The answer as to whether the Republicans will make a strong showing this November may lie in the details. Poll after poll appears to show tight races where things may not be so close. For a clearer picture of reality, check the crosstabs: the survey minutiae that never seem to make the headlines but still matter – a lot. Why? Because the Trump voter is more likely to eschew public surveys, and this could result in some surprises for the Democrats.
The Trump Voter Just Says No
An opinion poll is only as valuable as the paper it is printed on if its sample reflects the likely voter. Founder of the Trafalgar Group polling outfit Robert Cahaly has been talking about the reticent Trump voter for years, but the big box media haven’t been paying attention. Cahaly noted a few things that can go wrong when conducting election surveys.
First, voters can lie. For whatever reason, they may decide not to be truthful. This is most often detected when people are asked to specify party affiliation or income bracket. Second, voters may choose not to take part in the survey. Many of those who pulled the lever for Trump fall into this category. Third, the pollster might not spend the extra time or effort to ferret out shy voters. Taking the easy way out could yield precisely what average pollsters desire: a push poll that tells them what they want rather than what will happen.

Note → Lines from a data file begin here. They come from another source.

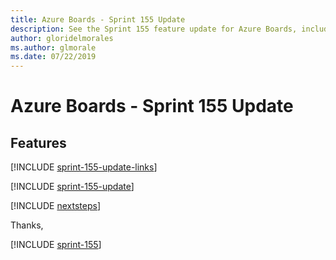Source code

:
 ```yaml
---
title: Azure Boards - Sprint 155 Update
description: See the Sprint 155 feature update for Azure Boards, including next steps.
author: gloridelmorales
ms.author: glmorale
ms.date: 07/22/2019
---
```


# Azure Boards - Sprint 155 Update

## Features

[!INCLUDE [sprint-155-update-links](../includes/boards/sprint-155-update-links.md)]

[!INCLUDE [sprint-155-update](../includes/boards/sprint-155-update.md)]

[!INCLUDE [nextsteps](../includes/nextsteps.md)]

Thanks,

[!INCLUDE [sprint-155](../includes/signer/sprint-155.md)]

An Oct. 3 op-ed in a prominent Washington newspaper detected something might not be right in an article titled, “Uh-oh, the polls may be undercounting Trump-friendly Republicans again.” Election attorney and political strategist Mark R. Weaver noticed something was off in the crosstabs of a recent survey examining Ohio’s Senate race: “A look at the Marist poll’s fine print suggested something that should make Democrats nervous in the run-up to November 8: Pollsters might be seriously undercounting the Republican electorate – specifically, the working-class White voters who were crucial to Trump’s electoral success.”
What caught Weaver’s eye was the indication that 45% of the Marist poll respondents said they had a college degree. That amounts to 16% more people who had completed higher education than the Ohio census reports. In other words, this poll is wildly overcounting one group that does not reflect the Buckeye State electorate. Worse still, he found other pollsters doing the same thing.
A survey in Pennsylvania by Muhlenberg College revealed similar numbers when assessing the John Fetterman/Mehmet Oz Senate race. Still another – this one from Public Policy Polling – turned up the same results in North Carolina: Those surveyed did not reflect that state’s electorate, either. Weaver correctly assessed: “Trump voters distrust pollsters and the media that reports on poll results, and simply won’t participate, out of protest or paranoia.”
Trafalgar’s Cahaly calls these folks who don’t want to participate in polls “submerged voters.” He tweeted as much in September: “At this point I think it’s fair to say that Biden’s pursuit of and attacks on ‘MAGA Republicans’ has created an army of [submerged voters].”
It doesn’t take a genius to get the picture. Republican voters, specifically Trump supporters, are being severely undercounted in many public surveys. With control of the Senate hanging on a razor’s edge, a higher GOP turnout could mean these supposedly close races won’t be so tight after all. At its most basic level, a free and fair election should come down to one number – turnout. The party with the greatest number of voters wins. So, if the pollsters can’t or won’t collect an accurate sample, they might as well be throwing darts into the wind.
Make no mistake, there is a reason large numbers of Trump voters are keeping their voting preferences private; after all, they have been called every unflattering name in the book. And it is entirely possible these undercounted “irredeemable deplorables” will have the last laugh on Nov. 8.